Gündem

Özdoğan, Mağusa Limanı, Girne Limanı ve Ercan Havalimanı’nda yaşadıkları sorunlara dikkat çekti

Abone Ol

   Gümrük Çalışanları Sendikası (GÜÇ-SEN) Başkanı Abdullah Özdoğan, limanlar, marina, Kalecik’teki akaryakıt istasyonları, çimento fabrikaları, akaryakıt ölçümlerinde, 9 sınır kapısında gümrük personelinin görev yaptığını ancak sayı olarak yetersiz kaldıklarını söyledi.

   Mağusa Limanı, Girne Limanı ve Ercan Havalimanı’ndaki sorunlara işaret eden Özdoğan, Mağusa Limanı’nda yoğunluktan dolayı iş güvenliğinin tehdit altına olduğunu, geçen hafta 2 metre yükseklikten bir konteynerin düştüğünü söyledi. Yaklaşık 1- 1,5 ay önce Mağusa Limanı’na kapasitesinin çok üstünde yaklaşık 650 tane konteyner geldiğini ve bunların çoğunluğunun otomobil taşıdığını anımsatan Özdoğan, bu nedenle gecikme yaşandığını açıkladı.

   Liman kapasitesinin ekonomik faaliyetlere yetersiz kaldığının altını çizen Özdoğan, kamu görevlilerinin de yetersiz kaldığını kaydetti. Mağusa Limanı’nda klimaların çalışmadığını, otomasyon sisteminden doğan sorunlar nedeniyle bazı işlerin elle yapılmak zorunda kalındığını anlatan Özdoğan, sorunların giderilmesi için bir ekip kurulduğunu söyledi.

   Girne Limanı’nda da sıkıntılar olduğuna dikkat çeken Özdoğan, personel sayısının yetersiz, buna karşın sefer sayısının ise fazla olduğunun altını çizdi.

   Özdoğan, Ercan Havalimanı’nda ise gümrük ambarının olmadığını özellikle gıda ürünlerinin gümrükten geçirilmesi noktasında sorun yaşandığını söyledi.
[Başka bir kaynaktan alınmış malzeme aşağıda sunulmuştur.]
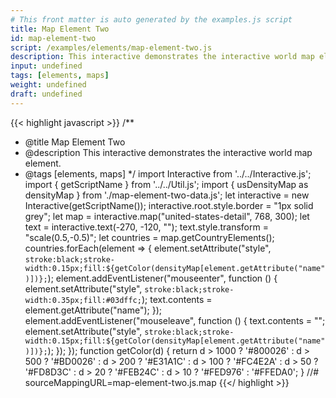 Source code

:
 ```yaml
---
# This front matter is auto generated by the examples.js script
title: Map Element Two
id: map-element-two
script: /examples/elements/map-element-two.js
description: This interactive demonstrates the interactive world map element.
input: undefined
tags: [elements, maps]
weight: undefined
draft: undefined
---
```


{{< highlight javascript >}}
/**
* @title Map Element Two
* @description This interactive demonstrates the interactive world map element.
* @tags [elements, maps]
*/
import Interactive from '../../Interactive.js';
import { getScriptName } from '../../Util.js';
import { usDensityMap as densityMap } from './map-element-two-data.js';
let interactive = new Interactive(getScriptName());
interactive.root.style.border = "1px solid grey";
let map = interactive.map("united-states-detail", 768, 300);
let text = interactive.text(-270, -120, "");
text.style.transform = "scale(0.5,-0.5)";
let countries = map.getCountryElements();
countries.forEach(element => {
    element.setAttribute("style", `stroke:black;stroke-width:0.15px;fill:${getColor(densityMap[element.getAttribute("name")])};`);
    element.addEventListener("mouseenter", function () {
        element.setAttribute("style", `stroke:black;stroke-width:0.35px;fill:#03dffc;`);
        text.contents = element.getAttribute("name");
    });
    element.addEventListener("mouseleave", function () {
        text.contents = "";
        element.setAttribute("style", `stroke:black;stroke-width:0.15px;fill:${getColor(densityMap[element.getAttribute("name")])};`);
    });
});
function getColor(d) {
    return d > 1000 ? '#800026' :
        d > 500 ? '#BD0026' :
            d > 200 ? '#E31A1C' :
                d > 100 ? '#FC4E2A' :
                    d > 50 ? '#FD8D3C' :
                        d > 20 ? '#FEB24C' :
                            d > 10 ? '#FED976' :
                                '#FFEDA0';
}
//# sourceMappingURL=map-element-two.js.map
{{</ highlight >}}

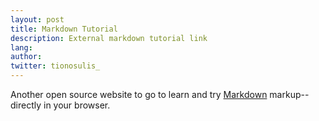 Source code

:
 ```yaml
---
layout: post
title: Markdown Tutorial
description: External markdown tutorial link
lang:	
author:
twitter: tionosulis_
---
```

Another open source website to go to learn and try [Markdown](http://www.markdowntutorial.com/) markup--directly in your browser.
Muhaceret işlemleri sonrası 4 noktadan gümrük otoritesine gelmeden çıkış olduğuna, free shoplara (ücretsiz mağaza), sahaya, aprona geçilebildiğine dikkat çeken Özdoğan, Ulaştırma Bakanı’na ulaşmadıkları için durumu Maliye Bakanı’na bildirdiklerinin altını çizdi.
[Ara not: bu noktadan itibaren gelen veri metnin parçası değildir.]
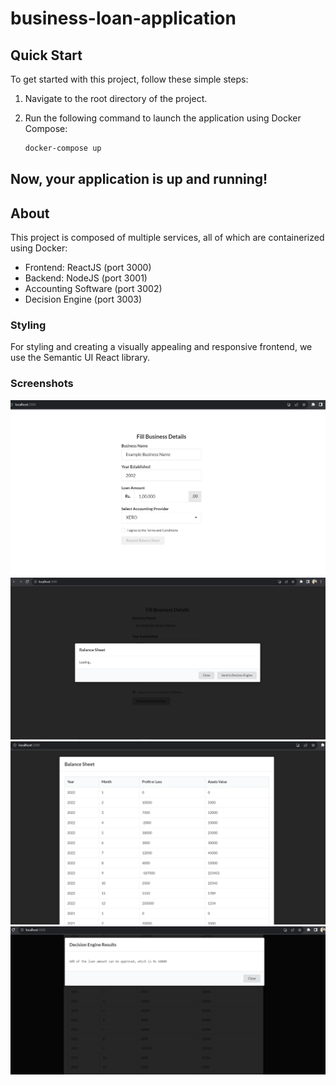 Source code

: # business-loan-application

## Quick Start

To get started with this project, follow these simple steps:

1. Navigate to the root directory of the project.

2. Run the following command to launch the application using Docker Compose:

   ```bash
   docker-compose up
   ```

## Now, your application is up and running!

## About

This project is composed of multiple services, all of which are containerized using Docker:

- Frontend: ReactJS (port 3000)
- Backend: NodeJS (port 3001)
- Accounting Software (port 3002)
- Decision Engine (port 3003)

### Styling

For styling and creating a visually appealing and responsive frontend, we use the Semantic UI React library.

### Screenshots

![Alt text](screenshots/main.PNG)
![Alt text](screenshots/balance_sheet_loading.PNG)
![Alt text](screenshots/balance_sheet_loaded.PNG)
![Alt text](screenshots/decision_engine.PNG)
   GÜÇ-SEN Başkanı Abdullah Özdoğan, BAĞIMSIZ TV’de Genel Yayın Yönetmeni Ali Baturay ile köşe yazarı Emin Akkor’un sunduğu “Empati” programına konuk oldu.

Özdoğan: Devlet daireleri nüfus ve ticaretteki büyümeye yeterli değil

   Gümrük Çalışanları Sendikası (GÜÇ-SEN) Başkanı Abdullah Özdoğan, Annan Planı dönemindeki ekonominin büyümesinden sonra ilk defa bu dönem ithalatta artış olduğunu söyledi. Kamuda hiçbir devlet dairesinin bu büyümeye cevap verecek durumda olmadığını dile getiren Özdoğan, bunun genel sorunlardan bağımsız olmadığını ifade etti.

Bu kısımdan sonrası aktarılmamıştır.